OK.  I think we're mostly agreeing with each other, it's just the
part about uClibc-ng which I'd like to push on a bit more.

Lets consider a couple of cases, first signal 0x33.

  Status |
   Value | Meaning
  ------------------
    0033 | Killed by signal 0x33
    337f | Stopped by signal 0x33

Now, signal 127, or 0xf7:

    007f | Killed by signal 0x7f
    7f7f | Stopped by signal 0x7f

And if we _pretend_ for a moment, that signal 0x00 can be sent:

    0000 | Killed by signal 0x00
    007f | Stopped by signal 0x00

So the ambiguity arises if we can send both signal 0x7f AND signal
0x00.  But, as you point out the kernel prevents sending signal 0x00,
and for all targets except MIPS, signal 0x7f is also prevented.  Most
targets seems to have 32 or 64 signals.  MIPS has 128.

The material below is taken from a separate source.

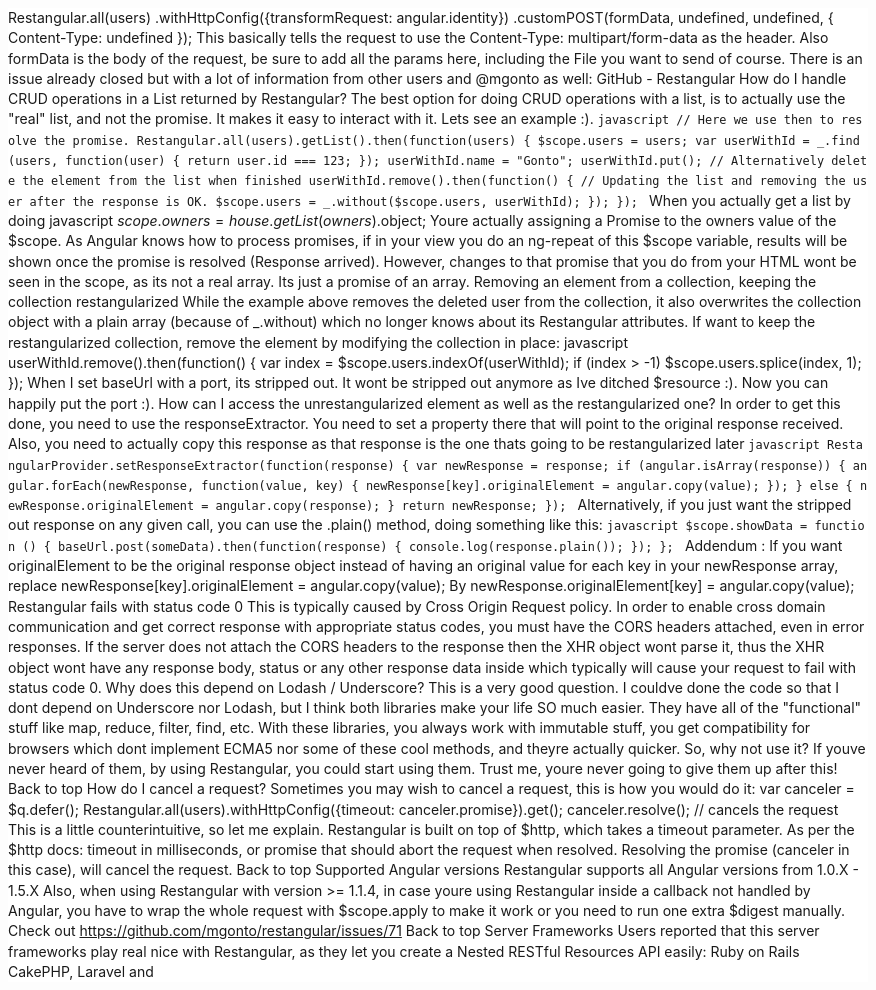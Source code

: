 Restangular.all(users) .withHttpConfig({transformRequest: angular.identity}) .customPOST(formData, undefined, undefined, { Content-Type: undefined }); This basically tells the request to use the Content-Type: multipart/form-data as the header. Also formData is the body of the request, be sure to add all the params here, including the File you want to send of course. There is an issue already closed but with a lot of information from other users and @mgonto as well: GitHub - Restangular How do I handle CRUD operations in a List returned by Restangular? The best option for doing CRUD operations with a list, is to actually use the "real" list, and not the promise. It makes it easy to interact with it. Lets see an example :). ````javascript // Here we use then to resolve the promise. Restangular.all(users).getList().then(function(users) { $scope.users = users; var userWithId = _.find(users, function(user) { return user.id === 123; }); userWithId.name = "Gonto"; userWithId.put(); // Alternatively delete the element from the list when finished userWithId.remove().then(function() { // Updating the list and removing the user after the response is OK. $scope.users = _.without($scope.users, userWithId); }); }); ```` When you actually get a list by doing javascript $scope.owners = house.getList(owners).$object; Youre actually assigning a Promise to the owners value of the $scope. As Angular knows how to process promises, if in your view you do an ng-repeat of this $scope variable, results will be shown once the promise is resolved (Response arrived). However, changes to that promise that you do from your HTML wont be seen in the scope, as its not a real array. Its just a promise of an array. Removing an element from a collection, keeping the collection restangularized While the example above removes the deleted user from the collection, it also overwrites the collection object with a plain array (because of _.without) which no longer knows about its Restangular attributes. If want to keep the restangularized collection, remove the element by modifying the collection in place: javascript userWithId.remove().then(function() { var index = $scope.users.indexOf(userWithId); if (index > -1) $scope.users.splice(index, 1); }); When I set baseUrl with a port, its stripped out. It wont be stripped out anymore as Ive ditched $resource :). Now you can happily put the port :). How can I access the unrestangularized element as well as the restangularized one? In order to get this done, you need to use the responseExtractor. You need to set a property there that will point to the original response received. Also, you need to actually copy this response as that response is the one thats going to be restangularized later ````javascript RestangularProvider.setResponseExtractor(function(response) { var newResponse = response; if (angular.isArray(response)) { angular.forEach(newResponse, function(value, key) { newResponse[key].originalElement = angular.copy(value); }); } else { newResponse.originalElement = angular.copy(response); } return newResponse; }); ```` Alternatively, if you just want the stripped out response on any given call, you can use the .plain() method, doing something like this: ````javascript $scope.showData = function () { baseUrl.post(someData).then(function(response) { console.log(response.plain()); }); }; ```` Addendum : If you want originalElement to be the original response object instead of having an original value for each key in your newResponse array, replace newResponse[key].originalElement = angular.copy(value); By newResponse.originalElement[key] = angular.copy(value); Restangular fails with status code 0 This is typically caused by Cross Origin Request policy. In order to enable cross domain communication and get correct response with appropriate status codes, you must have the CORS headers attached, even in error responses. If the server does not attach the CORS headers to the response then the XHR object wont parse it, thus the XHR object wont have any response body, status or any other response data inside which typically will cause your request to fail with status code 0. Why does this depend on Lodash / Underscore? This is a very good question. I couldve done the code so that I dont depend on Underscore nor Lodash, but I think both libraries make your life SO much easier. They have all of the "functional" stuff like map, reduce, filter, find, etc. With these libraries, you always work with immutable stuff, you get compatibility for browsers which dont implement ECMA5 nor some of these cool methods, and theyre actually quicker. So, why not use it? If youve never heard of them, by using Restangular, you could start using them. Trust me, youre never going to give them up after this! Back to top How do I cancel a request? Sometimes you may wish to cancel a request, this is how you would do it: var canceler = $q.defer(); Restangular.all(users).withHttpConfig({timeout: canceler.promise}).get(); canceler.resolve(); // cancels the request This is a little counterintuitive, so let me explain. Restangular is built on top of $http, which takes a timeout parameter. As per the $http docs: timeout in milliseconds, or promise that should abort the request when resolved. Resolving the promise (canceler in this case), will cancel the request. Back to top Supported Angular versions Restangular supports all Angular versions from 1.0.X - 1.5.X Also, when using Restangular with version >= 1.1.4, in case youre using Restangular inside a callback not handled by Angular, you have to wrap the whole request with $scope.apply to make it work or you need to run one extra $digest manually. Check out https://github.com/mgonto/restangular/issues/71 Back to top Server Frameworks Users reported that this server frameworks play real nice with Restangular, as they let you create a Nested RESTful Resources API easily: Ruby on Rails CakePHP, Laravel and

But this shouldn't be a problem, the kernel (as you point out)
prevents us sending signal 0x00.

The problem is that signal 0x00 isn't coming from the kernel, it's
being synthesised in GDB with 'W_STOPCODE (0)', which builds the
status 007f.

I might even be bold enough to declare that 'W_STOPCODE (0)' should be
declare a bad thing .... maybe ...

Still, I don't see how uClibc-ng is doing anything wrong, a status is
only a stop status if (a) it ends in 0x7f, and (b) the signal number
is non-zero, this seems pretty reasonable really.

Thanks,
Andrew



> 
>  FWIW,
> 
>   Maciej
  
Maciej W. Rozycki July 9, 2018, 11:20 a.m. UTC | #5
On Fri, 6 Jul 2018, Andrew Burgess wrote:

> The problem is that signal 0x00 isn't coming from the kernel, it's
> being synthesised in GDB with 'W_STOPCODE (0)', which builds the
> status 007f.

 Right, somehow I didn't fully realise that it is GDB being responsible 
for creating this status code artificially.  Sorry for the confusion.

> I might even be bold enough to declare that 'W_STOPCODE (0)' should be
> declare a bad thing .... maybe ...

 I think it would be reasonable for an implementation to require the 
argument to be a valid signal number and therefore users of this API 
would have to avoid passing other numbers as that would cause undefined 
behaviour.

> Still, I don't see how uClibc-ng is doing anything wrong, a status is
> only a stop status if (a) it ends in 0x7f, and (b) the signal number
> is non-zero, this seems pretty reasonable really.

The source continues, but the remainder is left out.